● **MATERIAL PROVIDED**:
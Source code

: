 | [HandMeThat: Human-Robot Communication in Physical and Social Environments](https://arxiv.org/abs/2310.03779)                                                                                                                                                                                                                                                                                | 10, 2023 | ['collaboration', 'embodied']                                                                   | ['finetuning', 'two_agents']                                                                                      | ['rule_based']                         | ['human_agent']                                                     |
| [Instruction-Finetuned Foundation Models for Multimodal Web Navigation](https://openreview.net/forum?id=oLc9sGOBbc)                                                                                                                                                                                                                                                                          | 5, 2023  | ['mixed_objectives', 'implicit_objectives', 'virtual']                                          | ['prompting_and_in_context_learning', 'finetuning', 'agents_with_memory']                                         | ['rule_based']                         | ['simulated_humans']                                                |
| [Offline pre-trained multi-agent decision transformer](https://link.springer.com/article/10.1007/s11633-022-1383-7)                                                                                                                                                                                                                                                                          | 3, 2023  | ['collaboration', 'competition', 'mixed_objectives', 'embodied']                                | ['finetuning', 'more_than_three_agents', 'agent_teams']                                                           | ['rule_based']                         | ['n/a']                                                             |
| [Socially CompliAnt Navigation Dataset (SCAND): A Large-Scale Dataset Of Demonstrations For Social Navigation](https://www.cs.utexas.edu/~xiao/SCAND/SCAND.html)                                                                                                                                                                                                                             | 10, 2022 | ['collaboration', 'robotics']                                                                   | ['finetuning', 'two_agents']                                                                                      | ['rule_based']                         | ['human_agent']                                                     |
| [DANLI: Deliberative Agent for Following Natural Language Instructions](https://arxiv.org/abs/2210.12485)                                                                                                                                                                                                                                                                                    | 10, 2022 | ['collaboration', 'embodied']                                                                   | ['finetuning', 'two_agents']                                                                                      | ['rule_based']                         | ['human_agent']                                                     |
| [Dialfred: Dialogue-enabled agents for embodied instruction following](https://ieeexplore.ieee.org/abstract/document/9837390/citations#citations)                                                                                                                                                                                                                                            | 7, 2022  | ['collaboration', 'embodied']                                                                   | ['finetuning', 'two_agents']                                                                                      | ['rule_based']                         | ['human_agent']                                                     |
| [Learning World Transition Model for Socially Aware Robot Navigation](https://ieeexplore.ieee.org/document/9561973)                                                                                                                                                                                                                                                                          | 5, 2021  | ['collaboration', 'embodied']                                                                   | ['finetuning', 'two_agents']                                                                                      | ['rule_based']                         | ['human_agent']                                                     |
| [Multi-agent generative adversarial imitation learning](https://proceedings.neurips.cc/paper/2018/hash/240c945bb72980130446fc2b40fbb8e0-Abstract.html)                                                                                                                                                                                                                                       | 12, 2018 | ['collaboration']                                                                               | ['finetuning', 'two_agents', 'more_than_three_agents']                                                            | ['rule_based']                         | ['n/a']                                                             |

● **WORK REQUIRED**:
From the opening line of the data above, please print each line as written up to and including the line that contains "[Instruction-Finetuned Foundation Models", and nothing more.

● **RESPONSE AREA**:
Source code

: | [HandMeThat: Human-Robot Communication in Physical and Social Environments](https://arxiv.org/abs/2310.03779)                                                                                                                                                                                                                                                                                | 10, 2023 | ['collaboration', 'embodied']                                                                   | ['finetuning', 'two_agents']                                                                                      | ['rule_based']                         | ['human_agent']                                                     |
| [Instruction-Finetuned Foundation Models for Multimodal Web Navigation](https://openreview.net/forum?id=oLc9sGOBbc)                                                                                                                                                                                                                                                                          | 5, 2023  | ['mixed_objectives', 'implicit_objectives', 'virtual']                                          | ['prompting_and_in_context_learning', 'finetuning', 'agents_with_memory']                                         | ['rule_based']                         | ['simulated_humans']                                                |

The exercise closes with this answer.